Em nota, a Prefeitura de Maricá informou que a Coordenadoria de Assuntos Religiosos encaminhou ofício ao Padre Max Celestino Sales de Almeida, pároco da Igreja Matriz Nossa Senhora do Amparo, solicitando “esclarecimento pela não abertura do portão no último sábado (14), quando aconteceria a ‘24ª Lavagem da Escadaria: Um pedido de Paz ao Mundo’”:
“A Lavagem da Escadaria da Igreja Matriz de Nossa Senhora do Amparo foi inserida no calendário oficial de eventos do município a partir da promulgação da Lei nº 2512/14 e conta com apoio da Prefeitura”.
O município reitera que, ainda de acordo com a Coordenadoria de Assuntos Religiosos, a Forma apresentou um documento, de novembro de 2006, em que a mesma Paróquia declarou, na época, “não se opor ao desenvolvimento Cultural nas Artes dos Folclores Afros Brasileiros, em especial a Lavagem da Escadaria”.
Procurados a se pronunciar, o padre Max Celestino Sales de Almeida não respondeu à reportagem, até o fechamento desta edição.

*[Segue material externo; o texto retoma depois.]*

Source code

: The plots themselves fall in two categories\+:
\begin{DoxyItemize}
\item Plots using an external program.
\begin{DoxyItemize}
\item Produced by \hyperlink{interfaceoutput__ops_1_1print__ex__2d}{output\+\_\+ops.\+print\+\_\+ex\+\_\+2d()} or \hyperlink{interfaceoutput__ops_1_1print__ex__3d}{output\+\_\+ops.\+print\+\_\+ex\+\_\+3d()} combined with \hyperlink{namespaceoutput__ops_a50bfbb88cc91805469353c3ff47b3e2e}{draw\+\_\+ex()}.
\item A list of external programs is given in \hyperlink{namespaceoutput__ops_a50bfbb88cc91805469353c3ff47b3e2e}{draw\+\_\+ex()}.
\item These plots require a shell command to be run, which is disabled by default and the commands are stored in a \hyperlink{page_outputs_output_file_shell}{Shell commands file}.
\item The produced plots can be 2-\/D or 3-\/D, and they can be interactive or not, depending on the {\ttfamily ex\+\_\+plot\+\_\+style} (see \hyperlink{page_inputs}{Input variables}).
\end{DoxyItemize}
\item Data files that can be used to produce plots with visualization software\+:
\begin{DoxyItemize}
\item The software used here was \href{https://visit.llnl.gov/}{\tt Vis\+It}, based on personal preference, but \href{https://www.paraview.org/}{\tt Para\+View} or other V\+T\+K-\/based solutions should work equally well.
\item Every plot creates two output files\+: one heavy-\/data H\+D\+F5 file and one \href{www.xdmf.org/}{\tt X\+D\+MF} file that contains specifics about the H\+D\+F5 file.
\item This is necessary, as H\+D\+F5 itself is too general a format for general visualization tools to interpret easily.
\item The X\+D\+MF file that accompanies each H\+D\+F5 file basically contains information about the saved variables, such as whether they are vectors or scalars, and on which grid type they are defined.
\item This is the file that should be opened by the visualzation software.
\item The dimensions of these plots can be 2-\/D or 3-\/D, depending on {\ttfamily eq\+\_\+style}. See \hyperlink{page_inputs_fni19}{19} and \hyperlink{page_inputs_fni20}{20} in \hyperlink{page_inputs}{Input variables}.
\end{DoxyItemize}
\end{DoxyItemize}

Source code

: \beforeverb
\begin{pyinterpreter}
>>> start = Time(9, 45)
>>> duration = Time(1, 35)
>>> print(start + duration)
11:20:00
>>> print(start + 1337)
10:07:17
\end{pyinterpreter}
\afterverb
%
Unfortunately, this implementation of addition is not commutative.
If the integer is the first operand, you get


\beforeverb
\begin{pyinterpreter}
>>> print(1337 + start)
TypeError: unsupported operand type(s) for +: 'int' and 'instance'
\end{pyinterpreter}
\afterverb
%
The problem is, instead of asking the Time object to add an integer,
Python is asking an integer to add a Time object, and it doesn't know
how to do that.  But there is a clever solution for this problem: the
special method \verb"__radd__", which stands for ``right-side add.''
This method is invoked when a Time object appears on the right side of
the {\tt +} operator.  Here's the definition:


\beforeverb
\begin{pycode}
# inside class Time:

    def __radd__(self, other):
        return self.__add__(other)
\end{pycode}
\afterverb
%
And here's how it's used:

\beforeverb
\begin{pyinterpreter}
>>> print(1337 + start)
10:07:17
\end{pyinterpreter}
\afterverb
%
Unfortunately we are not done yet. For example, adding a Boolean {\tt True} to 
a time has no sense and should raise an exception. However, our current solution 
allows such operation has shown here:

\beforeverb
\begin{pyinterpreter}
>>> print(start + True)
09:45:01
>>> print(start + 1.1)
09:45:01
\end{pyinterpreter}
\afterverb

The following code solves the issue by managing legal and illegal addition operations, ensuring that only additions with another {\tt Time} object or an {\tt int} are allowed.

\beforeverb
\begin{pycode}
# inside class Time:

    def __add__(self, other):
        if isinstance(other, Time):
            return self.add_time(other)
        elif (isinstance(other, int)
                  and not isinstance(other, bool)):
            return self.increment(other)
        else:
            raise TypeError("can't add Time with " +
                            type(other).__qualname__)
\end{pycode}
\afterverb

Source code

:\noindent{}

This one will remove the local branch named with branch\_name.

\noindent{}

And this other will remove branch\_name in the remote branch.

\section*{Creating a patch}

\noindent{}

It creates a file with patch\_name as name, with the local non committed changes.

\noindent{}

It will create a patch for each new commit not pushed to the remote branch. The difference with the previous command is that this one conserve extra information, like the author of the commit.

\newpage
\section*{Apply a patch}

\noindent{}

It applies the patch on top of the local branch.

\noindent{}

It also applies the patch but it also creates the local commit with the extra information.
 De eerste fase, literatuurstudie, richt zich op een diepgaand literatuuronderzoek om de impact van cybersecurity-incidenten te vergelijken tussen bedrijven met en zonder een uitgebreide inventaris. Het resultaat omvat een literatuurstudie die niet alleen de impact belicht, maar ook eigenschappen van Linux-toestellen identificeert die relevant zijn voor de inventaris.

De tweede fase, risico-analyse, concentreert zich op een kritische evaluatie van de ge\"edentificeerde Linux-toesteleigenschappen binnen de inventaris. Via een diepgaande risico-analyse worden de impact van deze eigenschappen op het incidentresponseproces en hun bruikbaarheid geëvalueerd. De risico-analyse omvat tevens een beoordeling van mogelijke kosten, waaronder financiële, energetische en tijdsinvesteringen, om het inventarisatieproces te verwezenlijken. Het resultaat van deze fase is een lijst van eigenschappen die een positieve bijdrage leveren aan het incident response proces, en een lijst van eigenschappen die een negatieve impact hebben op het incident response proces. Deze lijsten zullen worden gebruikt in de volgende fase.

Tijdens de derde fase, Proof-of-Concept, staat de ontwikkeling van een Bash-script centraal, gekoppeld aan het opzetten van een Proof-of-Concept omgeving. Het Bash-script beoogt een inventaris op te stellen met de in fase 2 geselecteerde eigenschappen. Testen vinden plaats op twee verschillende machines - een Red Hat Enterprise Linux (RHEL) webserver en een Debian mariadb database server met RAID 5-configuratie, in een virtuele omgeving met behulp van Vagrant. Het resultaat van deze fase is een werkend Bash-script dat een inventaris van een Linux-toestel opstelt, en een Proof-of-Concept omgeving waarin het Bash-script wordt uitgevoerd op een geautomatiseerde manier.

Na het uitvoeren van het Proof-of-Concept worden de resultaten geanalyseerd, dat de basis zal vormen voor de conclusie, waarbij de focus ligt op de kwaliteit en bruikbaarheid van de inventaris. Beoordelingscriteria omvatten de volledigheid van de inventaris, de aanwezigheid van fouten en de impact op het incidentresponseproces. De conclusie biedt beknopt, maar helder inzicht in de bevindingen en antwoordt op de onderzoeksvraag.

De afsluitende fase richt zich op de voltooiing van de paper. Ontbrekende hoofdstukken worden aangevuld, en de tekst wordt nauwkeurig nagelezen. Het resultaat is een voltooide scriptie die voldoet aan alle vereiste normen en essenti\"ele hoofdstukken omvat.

A assessoria de comunicação da Arquidiocese de Niterói – que representa as igrejas católicas de Maricá – disse que “a Igreja Católica sempre prezou pelo diálogo inter-religioso. E deseja, junto aos irmãos de todas as confissões cristãs e não cristãs, a paz ao mundo”. Acrescenta ainda que, “unida a todas as paróquias do mundo e a todas as religiões, a Paróquia de Nossa Senhora do Amparo, no dia 1º de janeiro – Dia Mundial da Paz -, reafirmou seu compromisso de construir a paz tão necessária em nosso mundo de hoje”.
Banco de dados
A Rede Intermunicipal de Liberdade Religiosa do Rio de Janeiro trabalha para concluir, nesta semana, o planejamento de um banco de dados sobre a intolerância religiosa em todo o estado, com informações de casos registrados nos 92 municípios fluminenses. O painel pode ser um dos frutos da 2ª Semana Carioca de Diversidade Religiosa, que acontece entre o dia 16 e 19/01, marcando a comemoração do Dia Nacional de Combate à Intolerância Religiosa, celebrado no sábado (21).